The best regression line is defined by minimizing the following cost function:

$$\begin{aligned} & {\text{Minimize}}:{\frac{1}{2}}\left\| w \right\|^{2} + C\sum\limits_{i = 1}^{l} {\left( {\xi_{i} + \xi_{i}^{*} } \right)}\\& {\text{Subjected to}}: \, y_{i} - \left( {\left\langle {w \cdot x_{i} } \right\rangle + b} \right) \le \varepsilon + \xi_{i} , \,\, i = 1, 2, {\ldots} , {\it{l}} \\ & \quad\quad\quad\,\,\left( {\left\langle {w \cdot x_{i} } \right\rangle + b} \right) - y_{i} \le \varepsilon + \xi_{i}^{*}, \,\,i = 1, 2, {\ldots} , {\it{l}}\\ &\quad\quad\quad\,\,\xi_{i} \ge 0\,\,{\text{and}}\,\,\xi_{i}^{*} \ge \,\;0, \, i = 1, 2, \ldots ,{\it{l }} \end{aligned}$$
(6)

Hence, the Lagrangian function is constructed from both the objective function and corresponding constraints in Eq. 6 as follows:

$$ \begin{gathered} L\left( {w,\,\xi ,\xi^{ * } ,\alpha ,\alpha^{ * } ,\gamma ,\gamma^{ * } } \right) = {\frac{{\left\| w \right\|^{2} }}{2}} + C\left( {\sum\limits_{i - 1}^{l} {\left( {\xi_{i} + \xi_{i}^{ * } } \right)} } \right) - \sum\limits_{i = 1}^{l} {\alpha_{i} } \left[ {\varepsilon + \xi_{i} - y_{i} + \left\langle {w \cdot x_{i} } \right\rangle + b} \right] \hfill \\ - \sum\limits_{i = 1}^{1} {\alpha_{i}^{ * } \left[ {\varepsilon + \xi_{i}^{ * } + y_{i} - \left\langle {w \cdot x_{i} } \right\rangle - b} \right]} - \sum\limits_{i = 1}^{l} {\left( {\gamma_{i} \xi_{i} + \gamma_{i}^{ * } \xi_{i}^{ * } } \right)} \hfill \\ \end{gathered} $$
(7)

where L is the Lagrangian and α, α *, γ, and γ * are the Lagrangian multipliers. The partial derivative of L with respect to ω, b, ξ and ξ * need to be zero to satisfy the saddle point condition.

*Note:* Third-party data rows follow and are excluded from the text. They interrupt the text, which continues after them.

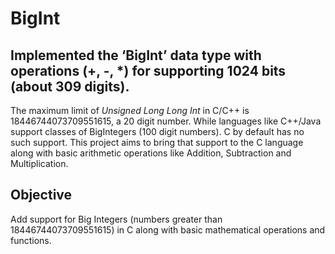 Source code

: # BigInt
## Implemented the ‘BigInt’ data type with operations (+, -, *) for supporting 1024 bits (about 309 digits).
The maximum limit of _Unsigned Long Long Int_ in C/C++ is 18446744073709551615, a 20 digit number. While languages like C++/Java support classes of BigIntegers (100 digit numbers). C by default has no such support. This project aims to bring that support to the C language along with basic arithmetic operations like Addition, Subtraction and Multiplication.

## Objective
Add support for Big Integers (numbers greater than 18446744073709551615) in C along with basic mathematical operations and functions.



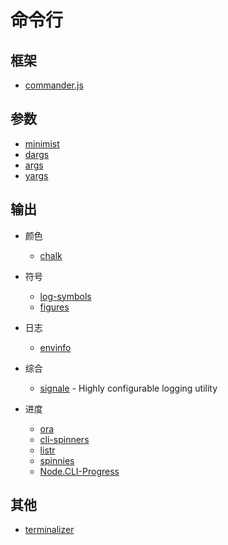 命令行
========

## 框架

- [commander.js](https://github.com/tj/commander.js/)

## 参数

- [minimist](https://github.com/substack/minimist)
- [dargs](https://github.com/sindresorhus/dargs)
- [args](https://github.com/leo/args)
- [yargs](https://github.com/yargs/yargs)

## 输出

- 颜色

    - [chalk](https://www.npmjs.com/package/chalk)

- 符号

    - [log-symbols](https://github.com/sindresorhus/log-symbols#readme)
    - [figures](https://github.com/sindresorhus/figures)

- 日志

    - [envinfo](https://github.com/tabrindle/envinfo)

- 综合

    - [signale](https://github.com/klaussinani/signale) - Highly configurable logging utility

- 进度

    - [ora](https://github.com/sindresorhus/ora)
    - [cli-spinners](https://github.com/sindresorhus/cli-spinners)
    - [listr](https://github.com/SamVerschueren/listr)
    - [spinnies](https://github.com/jcarpanelli/spinnies)
    - [Node.CLI-Progress](https://github.com/AndiDittrich/Node.CLI-Progress)

## 其他

- [terminalizer](https://github.com/faressoft/terminalizer)
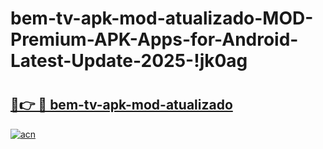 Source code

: # bem-tv-apk-mod-atualizado-MOD-Premium-APK-Apps-for-Android-Latest-Update-2025-!jk0ag

# <h2><a href="https://gcq88f.esa.edu.pl?title=bem-tv-apk-mod-atualizado&ref=jk0ag">🔗👉 🔴 bem-tv-apk-mod-atualizado</a></h2>

[![acn](https://github.com/user-attachments/assets/0f9c940e-d8b0-45ae-aac7-cd30a18b3e1c)](https://gcq88f.esa.edu.pl?title=bem-tv-apk-mod-atualizado&ref=jk0ag)

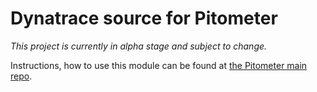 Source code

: # Dynatrace source for Pitometer

*This project is currently in alpha stage and subject to change.*

Instructions, how to use this module can be found at
[the Pitometer main repo](https://github.com/pitometer/Pitometer). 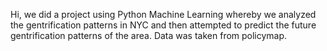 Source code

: Hi, we did a project using Python Machine Learning whereby we analyzed the gentrification patterns in NYC and then attempted to predict the future gentrification patterns of the area. Data was taken from policymap.
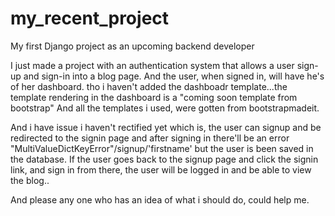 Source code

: # my_recent_project
My first Django project as an upcoming  backend developer

I just made a project with an authentication system that allows a user sign-up and sign-in into a blog page.
And the user, when signed in, will have he's of her dashboard.
tho i haven't added the dashboadr template...the template rendering in the dashboard is a "coming soon template from bootstrap"
And all the templates i used, were gotten from bootstrapmadeit.

And i have issue i haven't rectified yet which is, the user can signup and be redirected to the signin page and after signing in there'll be an error "MultiValueDictKeyError"/signup/'firstname' but the user is been saved in the database. 
If the user goes back to the signup page and click the signin  link, and sign in from there, the user will be logged in and be able to view the blog..

And please any one who has an idea of what i should do, could help me.
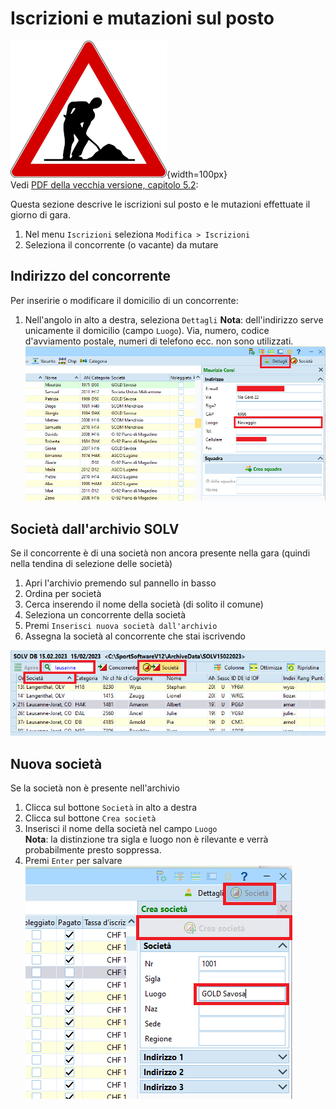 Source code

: # Iscrizioni e mutazioni sul posto

![Lavori in corso](../../img/lavori_in_corso.png){width=100px}  
Vedi [PDF della vecchia versione, capitolo 5.2](../../gestione_gara_org/inc/Istruzioni_OL_einzel_per_TMO_v2_4.pdf): 
  
Questa sezione descrive le iscrizioni sul posto e le mutazioni effettuate il giorno di gara.  
 
1. Nel menu `Iscrizioni` seleziona `Modifica > Iscrizioni`
1. Seleziona il concorrente (o vacante) da mutare

## Indirizzo del concorrente

Per inseririe o modificare il domicilio di un concorrente:  

1. Nell'angolo in alto a destra, seleziona `Dettagli`
**Nota**: dell'indirizzo serve unicamente il domicilio (campo `Luogo`). Via, numero, codice d'avviamento postale, numeri di telefono ecc. non sono utilizzati.  
![Domicilio](inc/iscrizioni_indirizzo.png)

## Società dall'archivio SOLV

Se il concorrente è di una società non ancora presente nella gara (quindi nella tendina di selezione delle società)  

1. Apri l'archivio premendo sul pannello in basso
1. Ordina per società
1. Cerca inserendo il nome della società (di solito il comune)
1. Seleziona un concorrente della società
1. Premi `Inserisci nuova società dall'archivio`
1. Assegna la società al concorrente che stai iscrivendo  
  
![Società dall'archivio](inc/iscrizioni_importa_societa_da_archivio.png)  

## Nuova società

Se la società non è presente nell'archivio

1. Clicca sul bottone `Società` in alto a destra
1. Clicca sul bottone `Crea società`
1. Inserisci il nome della società nel campo `Luogo`  
**Nota**: la distinzione tra sigla e luogo non è rilevante e verrà probabilmente presto soppressa.  
1. Premi `Enter` per salvare  
![Crea società](inc/iscrizioni_crea_societa.png)  
  
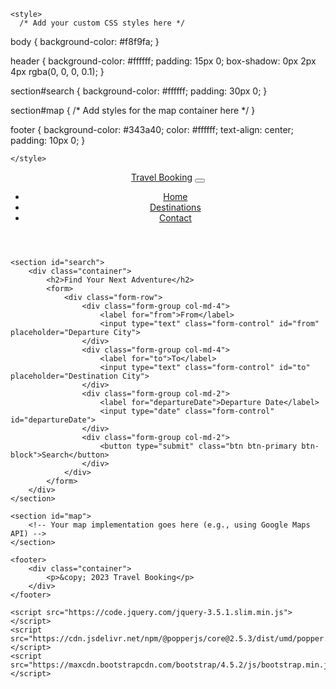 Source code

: <!DOCTYPE html>
<html lang="en">
<head>
    <meta charset="UTF-8">
    <meta name="viewport" content="width=device-width, initial-scale=1.0">
    <title>Travel Booking</title>
    <link rel="stylesheet" href="https://maxcdn.bootstrapcdn.com/bootstrap/4.5.2/css/bootstrap.min.css">
    <link rel="stylesheet" href="styles.css">

    <style>
      /* Add your custom CSS styles here */
body {
    background-color: #f8f9fa;
}

header {
    background-color: #ffffff;
    padding: 15px 0;
    box-shadow: 0px 2px 4px rgba(0, 0, 0, 0.1);
}

section#search {
    background-color: #ffffff;
    padding: 30px 0;
}

section#map {
    /* Add styles for the map container here */
}

footer {
    background-color: #343a40;
    color: #ffffff;
    text-align: center;
    padding: 10px 0;
}

    </style>
</head>
<body>
    <header>
        <nav class="navbar navbar-expand-lg navbar-light bg-light">
            <a class="navbar-brand" href="#">Travel Booking</a>
            <button class="navbar-toggler" type="button" data-toggle="collapse" data-target="#navbarNav" aria-controls="navbarNav" aria-expanded="false" aria-label="Toggle navigation">
                <span class="navbar-toggler-icon"></span>
            </button>
            <div class="collapse navbar-collapse" id="navbarNav">
                <ul class="navbar-nav ml-auto">
                    <li class="nav-item">
                        <a class="nav-link" href="#">Home</a>
                    </li>
                    <li class="nav-item">
                        <a class="nav-link" href="#">Destinations</a>
                    </li>
                    <li class="nav-item">
                        <a class="nav-link" href="#">Contact</a>
                    </li>
                </ul>
            </div>
        </nav>
    </header>

    <section id="search">
        <div class="container">
            <h2>Find Your Next Adventure</h2>
            <form>
                <div class="form-row">
                    <div class="form-group col-md-4">
                        <label for="from">From</label>
                        <input type="text" class="form-control" id="from" placeholder="Departure City">
                    </div>
                    <div class="form-group col-md-4">
                        <label for="to">To</label>
                        <input type="text" class="form-control" id="to" placeholder="Destination City">
                    </div>
                    <div class="form-group col-md-2">
                        <label for="departureDate">Departure Date</label>
                        <input type="date" class="form-control" id="departureDate">
                    </div>
                    <div class="form-group col-md-2">
                        <button type="submit" class="btn btn-primary btn-block">Search</button>
                    </div>
                </div>
            </form>
        </div>
    </section>

    <section id="map">
        <!-- Your map implementation goes here (e.g., using Google Maps API) -->
    </section>

    <footer>
        <div class="container">
            <p>&copy; 2023 Travel Booking</p>
        </div>
    </footer>

    <script src="https://code.jquery.com/jquery-3.5.1.slim.min.js"></script>
    <script src="https://cdn.jsdelivr.net/npm/@popperjs/core@2.5.3/dist/umd/popper.min.js"></script>
    <script src="https://maxcdn.bootstrapcdn.com/bootstrap/4.5.2/js/bootstrap.min.js"></script>
</body>
</html>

$$ \partial_{w} L = 0 \Rightarrow w = \sum\limits_{i\; = \;1}^{l} {x_{i} \left( {\alpha_{i} - \alpha_{i}^{*} } \right)} $$
$$ \partial_{b} L\; = 0 \Rightarrow \sum\limits_{i\; = \;1}^{l} {\alpha_{i} = \sum\limits_{i\; = \;1}^{l} {\alpha_{i}^{*} } } $$
$$ \partial_{\xi } L = 0 \Rightarrow \sum\limits_{i = 1}^{l} {\gamma_{i} = } \sum\limits_{i = 1}^{l} {\left( {C - \alpha_{i} } \right)} $$
$$ \partial_{{\xi^{*} }} L = 0 \Rightarrow \sum\limits_{i = 1}^{l} {\gamma_{i}^{*} = } \sum\limits_{i = 1}^{l} {\left( {C - \alpha_{i}^{*} } \right)} $$
(8)

Substituting (8) into (7) yields the dual optimization problem

$$ {\text{Maximize}}: - \varepsilon \sum\limits_{i\; = \;1}^{l} {\left( {\alpha_{i}^{*} + \alpha_{i} } \right) + \sum\limits_{i\; = \;1}^{l} {y_{i} \left( {\alpha_{i}^{*} - \alpha_{i} } \right) - {\frac{1}{2}}\sum\limits_{i\; = \;1}^{l} {\sum\limits_{j\; = \;1}^{l} {\left( {\alpha_{i}^{*} - \alpha_{i} } \right)\left( {\alpha_{j}^{*} - \alpha_{j} } \right)\left( {x_{i} \cdot x_{j} } \right)} } } } $$
$$ {\text{Subjected to}}:\sum\limits_{i\; = \;1}^{l} {\alpha_{i} = \sum\limits_{i\; = \;1}^{l} {\alpha_{i}^{*} } } \,;0 \le \alpha_{i}^{*} \le C\;\,{\text{and}}\;\,0 \le \alpha_{i} \le C $$
(9)

The coefficients α i and \( \alpha_{i}^{*} \)are determined by solving the above optimization problem (Eq. 9). An important aspect is that some Lagrange multipliers \( (\alpha_{i} ,\;\alpha_{i}^{*} ) \) will be zero, implying that these training objects are considered to be irrelevant for the final solution (sparseness). The training objects with nonzero Lagrangian multipliers are called support vectors. These are the objects with prediction errors larger than ±ε. In this way, the value of ε determines the amount of support vectors. Obviously, if ε is too large, too few support vectors are selected, which leads to a decrease in the final prediction performance. Furthermore, if the Lagrangian multipliers of the support vectors all have different values, it means that one support vector is considered to be more important than another one. So Eq. 4 can be written as

$$ f\left( x \right) = \sum\limits_{\rm(support\;vectors)} {\left( {\alpha_{i} - \alpha_{i}^{*} } \right)} \left( {x_{i} \cdot x} \right) + b $$

where

$$ b = - \left( {{\frac{1}{2}}} \right)w \cdot \left[ {x_{\text{r}} + x_{s} } \right].$$
(10)

From Eq. 10 it is clear that w has been completely described as a linear combination of training patterns. So, the complexity of a function represented by support vectors is independent of the dimensionality of input space and it depends only on the number of support vectors. The entry of the data in inner products is very important because (1) the dimension of the objects does not appear in the problem to be solved and (2) extension of this linear approach to nonlinear regression can be easily made.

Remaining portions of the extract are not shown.